23 Ekim 2017 Pazartesi

Fatih’in okuduğu medrese yeniden eğitime açılacak

Vakıflar Genel Müdürlüğü’nün, Fatih Sultan Mehmet’in de eğitim gördüğü medrese olarak bilinen Edirne’deki Saatli Medresesi’nde restorasyon çalışmaları sürüyor. Osmanlı mimarisinden izler taşıyanSaatli Medreseaslına uygun olarak ihya ediliyor. 2. Murat zamanında yaptırılan, Üç Şerefeli Cami ve Peykler Medresesi arasında bulunan tarihi yapı, restorasyonu tamamlandığında geçmişte olduğu gibi eğitim ve öğretim faaliyetlerinde kullanılacak.

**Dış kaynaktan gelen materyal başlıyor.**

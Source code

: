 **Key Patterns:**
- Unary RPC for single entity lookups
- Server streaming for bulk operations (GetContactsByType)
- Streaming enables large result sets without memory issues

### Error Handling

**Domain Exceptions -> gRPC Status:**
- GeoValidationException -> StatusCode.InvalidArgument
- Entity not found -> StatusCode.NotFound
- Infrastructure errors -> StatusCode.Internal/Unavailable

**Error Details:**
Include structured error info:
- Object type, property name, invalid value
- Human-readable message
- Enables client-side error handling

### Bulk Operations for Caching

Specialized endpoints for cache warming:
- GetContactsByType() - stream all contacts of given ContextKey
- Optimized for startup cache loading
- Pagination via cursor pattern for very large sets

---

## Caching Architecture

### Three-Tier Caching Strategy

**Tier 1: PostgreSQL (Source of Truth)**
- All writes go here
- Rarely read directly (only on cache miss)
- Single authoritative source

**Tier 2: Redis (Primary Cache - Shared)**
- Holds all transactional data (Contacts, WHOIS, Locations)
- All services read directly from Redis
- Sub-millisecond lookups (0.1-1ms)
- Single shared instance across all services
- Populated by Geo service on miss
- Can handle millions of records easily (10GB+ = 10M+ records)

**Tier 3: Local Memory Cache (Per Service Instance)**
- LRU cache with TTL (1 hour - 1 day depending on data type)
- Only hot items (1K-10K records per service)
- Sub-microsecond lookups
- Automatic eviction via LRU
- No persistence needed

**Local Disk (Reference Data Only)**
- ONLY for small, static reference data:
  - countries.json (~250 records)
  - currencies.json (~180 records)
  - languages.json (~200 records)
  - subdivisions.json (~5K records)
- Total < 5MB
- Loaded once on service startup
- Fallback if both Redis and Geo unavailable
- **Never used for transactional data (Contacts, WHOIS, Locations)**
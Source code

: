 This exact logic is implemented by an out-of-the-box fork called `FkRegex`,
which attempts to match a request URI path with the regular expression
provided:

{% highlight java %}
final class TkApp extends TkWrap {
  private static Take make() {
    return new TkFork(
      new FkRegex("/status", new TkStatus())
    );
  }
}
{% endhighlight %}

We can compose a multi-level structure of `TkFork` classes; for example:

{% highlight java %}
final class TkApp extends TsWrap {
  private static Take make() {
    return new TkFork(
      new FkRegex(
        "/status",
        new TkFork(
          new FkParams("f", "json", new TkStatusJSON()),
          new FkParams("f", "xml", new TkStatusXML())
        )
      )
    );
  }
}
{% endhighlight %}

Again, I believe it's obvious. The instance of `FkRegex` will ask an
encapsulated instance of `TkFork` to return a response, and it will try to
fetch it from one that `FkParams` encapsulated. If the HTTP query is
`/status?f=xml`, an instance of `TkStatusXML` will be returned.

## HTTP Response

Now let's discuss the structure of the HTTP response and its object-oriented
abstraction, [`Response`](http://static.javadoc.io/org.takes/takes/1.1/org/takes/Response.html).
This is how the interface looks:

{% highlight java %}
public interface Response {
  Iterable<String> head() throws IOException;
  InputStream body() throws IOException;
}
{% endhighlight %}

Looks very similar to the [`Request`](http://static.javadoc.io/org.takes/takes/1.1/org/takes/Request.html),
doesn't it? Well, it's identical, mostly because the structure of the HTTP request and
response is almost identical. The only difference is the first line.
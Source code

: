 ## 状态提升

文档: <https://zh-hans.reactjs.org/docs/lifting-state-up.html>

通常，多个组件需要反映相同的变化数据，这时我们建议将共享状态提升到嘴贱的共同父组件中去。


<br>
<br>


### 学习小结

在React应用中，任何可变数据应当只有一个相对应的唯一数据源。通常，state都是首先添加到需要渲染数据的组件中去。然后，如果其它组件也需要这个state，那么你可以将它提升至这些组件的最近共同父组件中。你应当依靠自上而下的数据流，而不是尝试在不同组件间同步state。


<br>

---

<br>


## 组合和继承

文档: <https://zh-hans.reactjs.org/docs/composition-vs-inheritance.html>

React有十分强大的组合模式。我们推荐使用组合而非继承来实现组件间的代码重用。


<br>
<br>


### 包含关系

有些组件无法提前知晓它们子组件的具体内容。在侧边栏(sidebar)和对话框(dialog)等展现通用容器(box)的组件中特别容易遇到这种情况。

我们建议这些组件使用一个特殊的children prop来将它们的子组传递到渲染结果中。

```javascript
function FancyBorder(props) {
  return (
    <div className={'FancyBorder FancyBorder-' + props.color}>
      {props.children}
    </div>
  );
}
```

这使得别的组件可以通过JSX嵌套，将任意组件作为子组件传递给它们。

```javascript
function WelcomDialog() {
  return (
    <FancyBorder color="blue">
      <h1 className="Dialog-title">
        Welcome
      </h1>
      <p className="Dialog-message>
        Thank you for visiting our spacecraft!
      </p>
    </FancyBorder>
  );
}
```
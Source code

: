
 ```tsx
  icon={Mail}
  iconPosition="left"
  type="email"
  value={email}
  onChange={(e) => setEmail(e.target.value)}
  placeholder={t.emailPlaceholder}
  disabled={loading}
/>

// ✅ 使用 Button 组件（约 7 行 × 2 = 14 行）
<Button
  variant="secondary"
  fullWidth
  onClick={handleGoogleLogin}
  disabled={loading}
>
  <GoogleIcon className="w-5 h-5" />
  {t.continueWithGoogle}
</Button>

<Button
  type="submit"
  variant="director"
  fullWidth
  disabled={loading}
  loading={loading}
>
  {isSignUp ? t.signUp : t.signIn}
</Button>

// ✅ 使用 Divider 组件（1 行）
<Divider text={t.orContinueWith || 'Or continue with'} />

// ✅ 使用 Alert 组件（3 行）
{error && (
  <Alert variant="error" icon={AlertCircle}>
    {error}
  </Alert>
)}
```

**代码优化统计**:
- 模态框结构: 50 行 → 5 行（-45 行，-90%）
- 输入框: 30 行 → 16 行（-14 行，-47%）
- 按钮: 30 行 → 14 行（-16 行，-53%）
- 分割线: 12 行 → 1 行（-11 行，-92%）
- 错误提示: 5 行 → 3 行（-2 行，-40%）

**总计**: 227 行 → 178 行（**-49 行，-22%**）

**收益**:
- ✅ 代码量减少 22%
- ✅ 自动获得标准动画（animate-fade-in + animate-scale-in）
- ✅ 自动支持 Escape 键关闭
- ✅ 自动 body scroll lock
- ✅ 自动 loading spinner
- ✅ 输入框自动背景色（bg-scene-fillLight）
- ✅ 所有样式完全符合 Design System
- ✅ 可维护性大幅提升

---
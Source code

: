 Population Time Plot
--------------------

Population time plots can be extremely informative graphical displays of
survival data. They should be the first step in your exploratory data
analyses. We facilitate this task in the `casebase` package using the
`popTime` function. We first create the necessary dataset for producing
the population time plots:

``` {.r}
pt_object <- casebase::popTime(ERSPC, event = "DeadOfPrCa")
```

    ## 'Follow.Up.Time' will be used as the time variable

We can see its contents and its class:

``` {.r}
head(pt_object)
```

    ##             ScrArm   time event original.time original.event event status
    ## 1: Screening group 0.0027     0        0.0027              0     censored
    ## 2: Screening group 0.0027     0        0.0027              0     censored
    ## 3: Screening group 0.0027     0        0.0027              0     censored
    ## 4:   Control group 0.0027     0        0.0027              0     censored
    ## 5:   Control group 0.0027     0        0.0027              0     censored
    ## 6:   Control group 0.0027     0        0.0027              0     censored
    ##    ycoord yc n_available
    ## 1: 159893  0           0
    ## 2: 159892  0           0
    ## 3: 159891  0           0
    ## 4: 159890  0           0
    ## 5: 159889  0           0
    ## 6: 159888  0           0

Medresenin dönemin önemli eğitim kurumlarından biri olduğunu belirten Edirne Vakıflar Bölge Müdürü Osman Güneren, “2. Murat zamanında 1440’lı yıllarda yapılmış bir eser. O zaman İstanbul henüz fethedilmediği için ilimin ve irfanın başkenti Edirne’ymiş. Burası Fatih Sultan Mehmet’in eğitim gördüğü medrese olarak da anılıyor” dedi. Aslına uygun bir şekilde restore edilen ve çalışmaları yaklaşık 1 yıldır devam eden medresenin restorasyonunun 2018 yılının sonlarına doğru tamamlanması bekleniyor. Medresenin yeniden eğitim-öğretim amacıyla kullanılması planlanırken, altyapı çalışmaları da gerçekleştiriliyor. Restorasyon tamamlandığında dersliklerin her biri, ısıtılabilir, soğutulabilir, interneti ve aydınlatması olan mekanlar olarak hizmet verecek.